Cultura

Calabria, la coop. sociale nel mirino della ‘ndrangheta

Attentato contro la Valle del Marro, aderente a Libera. La vicenda ricostruita da Mario Nasone, presidente del centro comunitario Agape di Reggio Calabria

di Redazione

Ieri notte un vile attentato è stato commesso nei confronti della Coop. Valle del Marro di Gioia Tauro che nei terreni confiscati alla mafia ha avviato una importante azienda agricola. L’azienda ha dovuto subire la devastazione,il furto di macchinari con annessi rituali e messaggi di morte (nel terreno sono state lasciate croci ed altri messaggi simbolici di morte per incutere paura e spingere all’abbandono del progetto) . E’ stata questa la risposta immediata della ndrangheta, al convegno sull’uso sociale dei beni confiscati organizzato nei giorni scorsi da Libera a Reggio Calabria.Un convegno dove ha preso la parola anche il coraggioso presidente della Coop.
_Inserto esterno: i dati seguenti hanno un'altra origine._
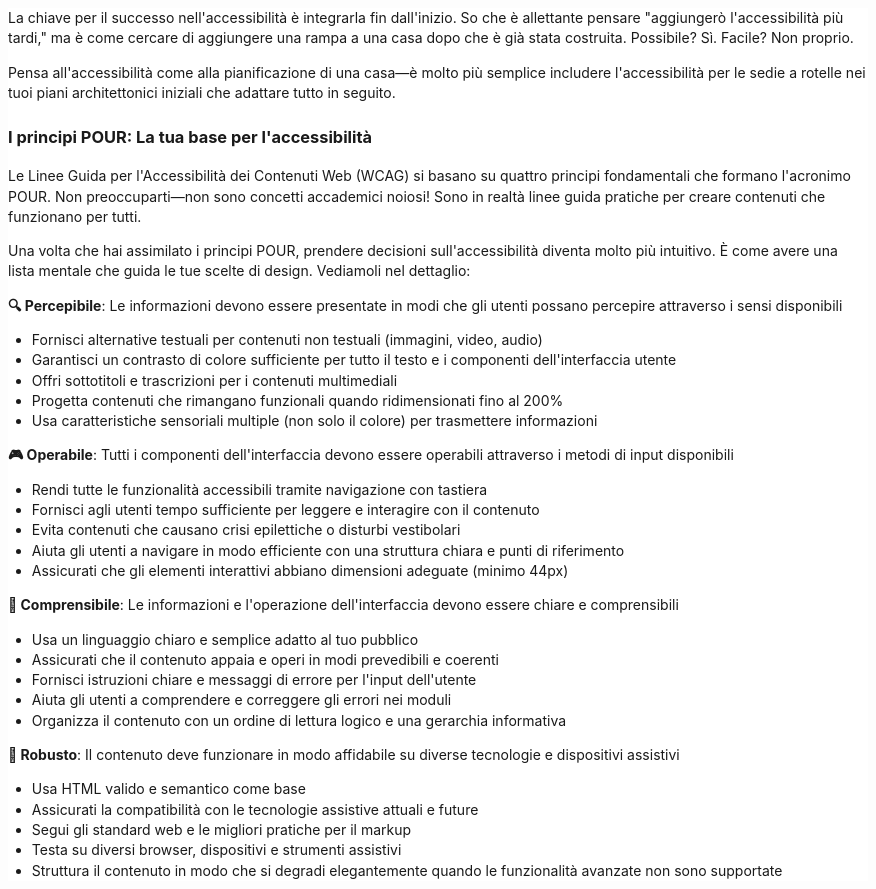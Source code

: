 La chiave per il successo nell'accessibilità è integrarla fin dall'inizio. So che è allettante pensare "aggiungerò l'accessibilità più tardi," ma è come cercare di aggiungere una rampa a una casa dopo che è già stata costruita. Possibile? Sì. Facile? Non proprio.

Pensa all'accessibilità come alla pianificazione di una casa—è molto più semplice includere l'accessibilità per le sedie a rotelle nei tuoi piani architettonici iniziali che adattare tutto in seguito.

### I principi POUR: La tua base per l'accessibilità

Le Linee Guida per l'Accessibilità dei Contenuti Web (WCAG) si basano su quattro principi fondamentali che formano l'acronimo POUR. Non preoccuparti—non sono concetti accademici noiosi! Sono in realtà linee guida pratiche per creare contenuti che funzionano per tutti.

Una volta che hai assimilato i principi POUR, prendere decisioni sull'accessibilità diventa molto più intuitivo. È come avere una lista mentale che guida le tue scelte di design. Vediamoli nel dettaglio:

**🔍 Percepibile**: Le informazioni devono essere presentate in modi che gli utenti possano percepire attraverso i sensi disponibili

- Fornisci alternative testuali per contenuti non testuali (immagini, video, audio)
- Garantisci un contrasto di colore sufficiente per tutto il testo e i componenti dell'interfaccia utente
- Offri sottotitoli e trascrizioni per i contenuti multimediali
- Progetta contenuti che rimangano funzionali quando ridimensionati fino al 200%
- Usa caratteristiche sensoriali multiple (non solo il colore) per trasmettere informazioni

**🎮 Operabile**: Tutti i componenti dell'interfaccia devono essere operabili attraverso i metodi di input disponibili

- Rendi tutte le funzionalità accessibili tramite navigazione con tastiera
- Fornisci agli utenti tempo sufficiente per leggere e interagire con il contenuto
- Evita contenuti che causano crisi epilettiche o disturbi vestibolari
- Aiuta gli utenti a navigare in modo efficiente con una struttura chiara e punti di riferimento
- Assicurati che gli elementi interattivi abbiano dimensioni adeguate (minimo 44px)

**📖 Comprensibile**: Le informazioni e l'operazione dell'interfaccia devono essere chiare e comprensibili

- Usa un linguaggio chiaro e semplice adatto al tuo pubblico
- Assicurati che il contenuto appaia e operi in modi prevedibili e coerenti
- Fornisci istruzioni chiare e messaggi di errore per l'input dell'utente
- Aiuta gli utenti a comprendere e correggere gli errori nei moduli
- Organizza il contenuto con un ordine di lettura logico e una gerarchia informativa

**💪 Robusto**: Il contenuto deve funzionare in modo affidabile su diverse tecnologie e dispositivi assistivi

- Usa HTML valido e semantico come base
- Assicurati la compatibilità con le tecnologie assistive attuali e future
- Segui gli standard web e le migliori pratiche per il markup
- Testa su diversi browser, dispositivi e strumenti assistivi
- Struttura il contenuto in modo che si degradi elegantemente quando le funzionalità avanzate non sono supportate

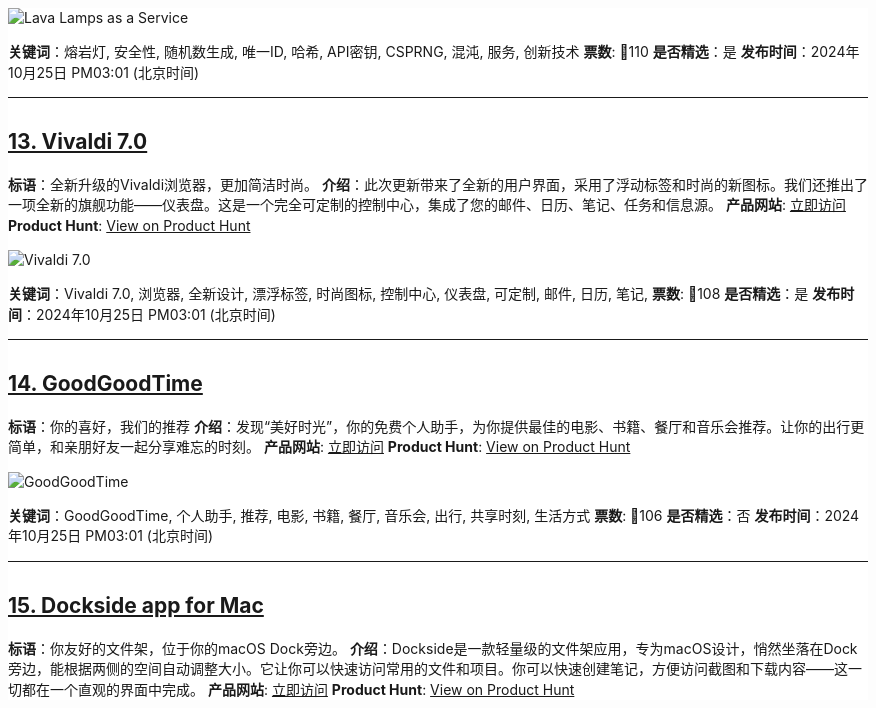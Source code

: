 ![Lava Lamps as a Service](https://ph-files.imgix.net/9da18412-d373-44c9-a943-9ddcdeae227b.jpeg?auto=format&fit=crop&frame=1&h=512&w=1024)

**关键词**：熔岩灯, 安全性, 随机数生成, 唯一ID, 哈希, API密钥, CSPRNG, 混沌, 服务, 创新技术
**票数**: 🔺110
**是否精选**：是
**发布时间**：2024年10月25日 PM03:01 (北京时间)

---

## [13. Vivaldi 7.0](https://www.producthunt.com/posts/vivaldi-7-0?utm_campaign=producthunt-api&utm_medium=api-v2&utm_source=Application%3A+daily+ph+%28ID%3A+133301%29)
**标语**：全新升级的Vivaldi浏览器，更加简洁时尚。
**介绍**：此次更新带来了全新的用户界面，采用了浮动标签和时尚的新图标。我们还推出了一项全新的旗舰功能——仪表盘。这是一个完全可定制的控制中心，集成了您的邮件、日历、笔记、任务和信息源。
**产品网站**: [立即访问](https://www.producthunt.com/r/BEXPWNOTBGA2O7?utm_campaign=producthunt-api&utm_medium=api-v2&utm_source=Application%3A+daily+ph+%28ID%3A+133301%29)
**Product Hunt**: [View on Product Hunt](https://www.producthunt.com/posts/vivaldi-7-0?utm_campaign=producthunt-api&utm_medium=api-v2&utm_source=Application%3A+daily+ph+%28ID%3A+133301%29)

![Vivaldi 7.0](https://ph-files.imgix.net/23f5538b-28fa-4877-965f-33d647115ad4.png?auto=format&fit=crop&frame=1&h=512&w=1024)

**关键词**：Vivaldi 7.0, 浏览器, 全新设计, 漂浮标签, 时尚图标, 控制中心, 仪表盘, 可定制, 邮件, 日历, 笔记,
**票数**: 🔺108
**是否精选**：是
**发布时间**：2024年10月25日 PM03:01 (北京时间)

---

## [14. GoodGoodTime](https://www.producthunt.com/posts/goodgoodtime?utm_campaign=producthunt-api&utm_medium=api-v2&utm_source=Application%3A+daily+ph+%28ID%3A+133301%29)
**标语**：你的喜好，我们的推荐
**介绍**：发现“美好时光”，你的免费个人助手，为你提供最佳的电影、书籍、餐厅和音乐会推荐。让你的出行更简单，和亲朋好友一起分享难忘的时刻。
**产品网站**: [立即访问](https://www.producthunt.com/r/ZXBBYUMO5HH67L?utm_campaign=producthunt-api&utm_medium=api-v2&utm_source=Application%3A+daily+ph+%28ID%3A+133301%29)
**Product Hunt**: [View on Product Hunt](https://www.producthunt.com/posts/goodgoodtime?utm_campaign=producthunt-api&utm_medium=api-v2&utm_source=Application%3A+daily+ph+%28ID%3A+133301%29)

![GoodGoodTime](https://ph-files.imgix.net/0585fca3-0185-4f32-983d-f5a938ed38f8.png?auto=format&fit=crop&frame=1&h=512&w=1024)

**关键词**：GoodGoodTime, 个人助手, 推荐, 电影, 书籍, 餐厅, 音乐会, 出行, 共享时刻, 生活方式
**票数**: 🔺106
**是否精选**：否
**发布时间**：2024年10月25日 PM03:01 (北京时间)

---

## [15. Dockside app for Mac](https://www.producthunt.com/posts/dockside-app-for-mac?utm_campaign=producthunt-api&utm_medium=api-v2&utm_source=Application%3A+daily+ph+%28ID%3A+133301%29)
**标语**：你友好的文件架，位于你的macOS Dock旁边。
**介绍**：Dockside是一款轻量级的文件架应用，专为macOS设计，悄然坐落在Dock旁边，能根据两侧的空间自动调整大小。它让你可以快速访问常用的文件和项目。你可以快速创建笔记，方便访问截图和下载内容——这一切都在一个直观的界面中完成。
**产品网站**: [立即访问](https://www.producthunt.com/r/ADJJS64GA5HUDC?utm_campaign=producthunt-api&utm_medium=api-v2&utm_source=Application%3A+daily+ph+%28ID%3A+133301%29)
**Product Hunt**: [View on Product Hunt](https://www.producthunt.com/posts/dockside-app-for-mac?utm_campaign=producthunt-api&utm_medium=api-v2&utm_source=Application%3A+daily+ph+%28ID%3A+133301%29)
Giacomo Zappia che ha raccontato l’importante attività avviata per produrre sviluppo e lavoro in quella terra martoriata La reazione della criminalità organizzata ad appena tre giorni da quella iniziativa dimostra che l’iniziativa di Libera ha colpito nel segno. Ancora una volta la confisca dei beni e il loro uso sociale diventa agli occhi delle cosche la più gravi minacce ai loro interessi economici, al loro potere di sovranità nel territorio. L’attentato alla coop. Valle del Marro è anche la risposta della ndrangheta alla grande manifestazione di popolo del 21 Marzo a Polistenza. Il messaggio è chiaro: potete marciare e manifestare quanto volete ma noi continuamo a comandare e con noi dovete fare i conti. A questo atto vigliacco le forze politiche nazionale e locali, il Paese intero nelle sue massime espressioni istituzionali e religiose deve rispondere con estrema determinazione e durezza. Innanzitutto esprimendo solidarietà e sostegno concreto ai giovani della cooperativa, sia a livello morale che economico affinché non si sentano soli nella battaglia di civiltà che stanno combattendo. Nella Piana, nella Locride, nei quartieri della città di Reggio Calabria esperienze come queste di fatto rappresentano gli ultima focolai di resistenza a quella che ormai va chiamata con il suo vero nome: l’occupazione mafiosa generalizzata del territorio e delle istituzioni. Se anche questi avamposti dovessero fallire e cedere si annullerebbero le speranze di cambiamento di chi pensa oggi di percorrere la stessa strada.